I can talk openly about making mistakes and introducing bugs. Because any issue I created in software was done unwillingly and unknowingly.
Show me a software engineer that hasn't created any bug and I will show you a liar!
In the past, I used to stay up at night and beat myself up because on the day I discovered that I introduced a bug somewhere, and it made it into production. Or I made a mistake, and it was costly. Next day I would go back to work, being mentally exhausted and going at it again, writing more code, fixing more issues and probably introducing the occasional issues as well.
These days I work with teams to prevent those issues from happening and minimise the impact that any issue causes into production. Testing, any sort of automation, observability and a lot of other practices help with that. Software Delivery Lifecycle is a passion of mine.
Over the years, the way I deal with failure and the way I react when I discover I made a mistake in my job has changed dramatically, and it pushed me forward. Hopefully talking openly about my own journey will help some of you to get there faster than I did. Because I did take my time with this!
This is what I used to do when I discovered an issue I introduced in code:
- I was so stressed about it that I couldn't properly focus on finding a fast and correct solution. I put so much pressure on myself in those moments that for a brief time being rational just flew out of the window.

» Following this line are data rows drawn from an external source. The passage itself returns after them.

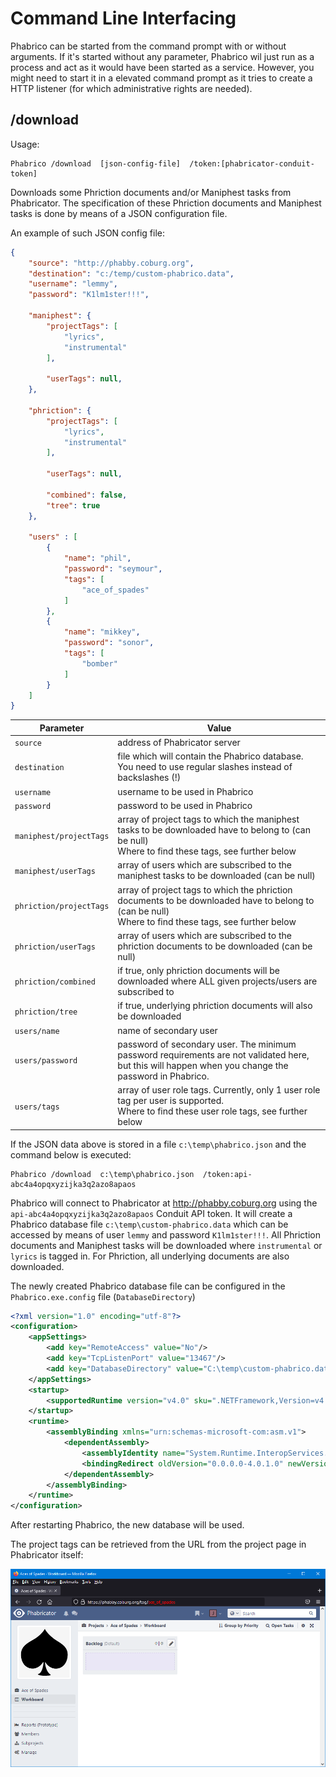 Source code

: ﻿# Command Line Interfacing

Phabrico can be started from the command prompt with or without arguments.
If it's started without any parameter, Phabrico wil just run as a process and act as it would have been started as a service.
However, you might need to start it in a elevated command prompt as it tries to create a HTTP listener (for which administrative rights are needed).

## /download
Usage:
```
Phabrico /download  [json-config-file]  /token:[phabricator-conduit-token]
```

Downloads some Phriction documents and/or Maniphest tasks from Phabricator.
The specification of these Phriction documents and Maniphest tasks is done by means of a JSON configuration file.

An example of such JSON config file:
``` json
{
    "source": "http://phabby.coburg.org",
    "destination": "c:/temp/custom-phabrico.data",
    "username": "lemmy",
    "password": "K1lm1ster!!!",

    "maniphest": {
        "projectTags": [
            "lyrics",
            "instrumental"
        ],

        "userTags": null,
    },

    "phriction": {
        "projectTags": [
            "lyrics",
            "instrumental"
        ],

        "userTags": null,

        "combined": false,
        "tree": true
    },

    "users" : [
        {
            "name": "phil",
            "password": "seymour",
            "tags": [
                "ace_of_spades"
            ]
        },
        {
            "name": "mikkey",
            "password": "sonor",
            "tags": [
                "bomber"
            ]
        }
    ]
}
```

| Parameter                  | Value                                                                                                                                                    |
|----------------------------|----------------------------------------------------------------------------------------------------------------------------------------------------------|
| `source`                   | address of Phabricator server                                                                                                                            |
| `destination`              | file which will contain the Phabrico database. You need to use regular slashes instead of backslashes (!)                                                |
| `username`                 | username to be used in Phabrico                                                                                                                          |
| `password`                 | password to be used in Phabrico                                                                                                                          |
| `maniphest/projectTags`    | array of project tags to which the maniphest tasks to be downloaded have to belong to (can be null)<br />Where to find these tags, see further below     |
| `maniphest/userTags`       | array of users which are subscribed to the maniphest tasks to be downloaded (can be null)                                                                |
| `phriction/projectTags`    | array of project tags to which the phriction documents to be downloaded have to belong to (can be null)<br />Where to find these tags, see further below |
| `phriction/userTags`       | array of users which are subscribed to the phriction documents to be downloaded (can be null)                                                            |
| `phriction/combined`       | if true, only phriction documents will be downloaded where ALL given projects/users are subscribed to                                                    |
| `phriction/tree`           | if true, underlying phriction documents will also be downloaded                                                                                          |
| `users/name`               | name of secondary user                                                                                                                                   |
| `users/password`           | password of secondary user. The minimum password requirements are not validated here, but this will happen when you change the password in Phabrico.     |
| `users/tags`               | array of user role tags. Currently, only 1 user role tag per user is supported.<br />Where to find these user role tags, see further below               |


If the JSON data above is stored in a file `c:\temp\phabrico.json` and the command below is executed:
```
Phabrico /download  c:\temp\phabrico.json  /token:api-abc4a4opqxyzijka3q2azo8apaos
```

Phabrico will connect to Phabricator at http://phabby.coburg.org using the `api-abc4a4opqxyzijka3q2azo8apaos` Conduit API token.
It will create a Phabrico database file `c:\temp\custom-phabrico.data` which can be accessed by means of user `lemmy` and password `K1lm1ster!!!`.
All Phriction documents and Maniphest tasks will be downloaded where `instrumental` or `lyrics` is tagged in.
For Phriction, all underlying documents are also downloaded.

The newly created Phabrico database file can be configured in the `Phabrico.exe.config` file (`DatabaseDirectory`)
``` xml
<?xml version="1.0" encoding="utf-8"?>
<configuration>
    <appSettings>
        <add key="RemoteAccess" value="No"/>
        <add key="TcpListenPort" value="13467"/>
        <add key="DatabaseDirectory" value="C:\temp\custom-phabrico.data"/>
    </appSettings>
    <startup>
        <supportedRuntime version="v4.0" sku=".NETFramework,Version=v4.6.1"/>
    </startup>
    <runtime>
        <assemblyBinding xmlns="urn:schemas-microsoft-com:asm.v1">
            <dependentAssembly>
                <assemblyIdentity name="System.Runtime.InteropServices.RuntimeInformation" publicKeyToken="b03f5f7f11d50a3a" culture="neutral"/>
                <bindingRedirect oldVersion="0.0.0.0-4.0.1.0" newVersion="4.0.1.0"/>
            </dependentAssembly>
        </assemblyBinding>
    </runtime>
</configuration>
```

After restarting Phabrico, the new database will be used.


The project tags can be retrieved from the URL from the project page in Phabricator itself:

![CommandLineInterfacing-01](CommandLineInterfacing-01.png) <br />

- I took it very personally. How could I dare introduce a bug? Why did I not think about this? Now when I think about it, this sort of attitude was pretty absurd, and not rational. Who am I to think that I cannot make mistakes? If you want to skip the part when you are doing something wrong then most likely you need to skip the work all-together, because accept it, you will make mistakes!
- I was ashamed and I beat myself up over anything, no matter how small. Not very productive.
And this is where I am now with my thinking:
- Unwillingly and unknowingly a logic error or something contextual will come into play, and things will go slightly sideways sometimes. Accept it, own up to it, take responsibility. Speak up when you discover it and make sure that everyone in the team is fully aware so that a fix can be worked on and all focus is on remediation.
- When an issue is discovered, especially in production, after you have fixed it, spend appropriate time to understand how the issue happened. Why it hasn't been caught up in time? Take this opportunity to improve testing in this area. Make sure that everyone working on that area of the code has much better chances of not introducing another issue.
- Especially if the issue is long run, think about how it could have been caught sooner. What sort of monitoring and observability do you need to put in place? Make the alerting more granular and aggressive if needs be.
- Fully analyse the impact and communicate clearly with the business on what happened and how the team can prevent this from happening again.
- If the issue occurred because of an assumption that was made, especially if the assumption was not documented, take this opportunity to document that assumption and validate it with the business stakeholders. Any assumption should be properly reflected in tests, tests are your living documentation. Name your tests so explicitly so that any new team member can understand the business logic from tests alone.
- When you fix an issue pay extra attention that no regression is introduced, that can happen especially in the rush of things. Make sure that you don't modify existing tests unless they are actually wrong or if they make the wrong assumption. Add new tests to cover what you just fixed.
One of the most important things that I learned over the years, and it applies not only to software, is to accept that we do make mistakes, especially when we deal with challenging situations, when we learn, when we grow, when we try!
So what can we do about it? We can try and fix much more than we ever break!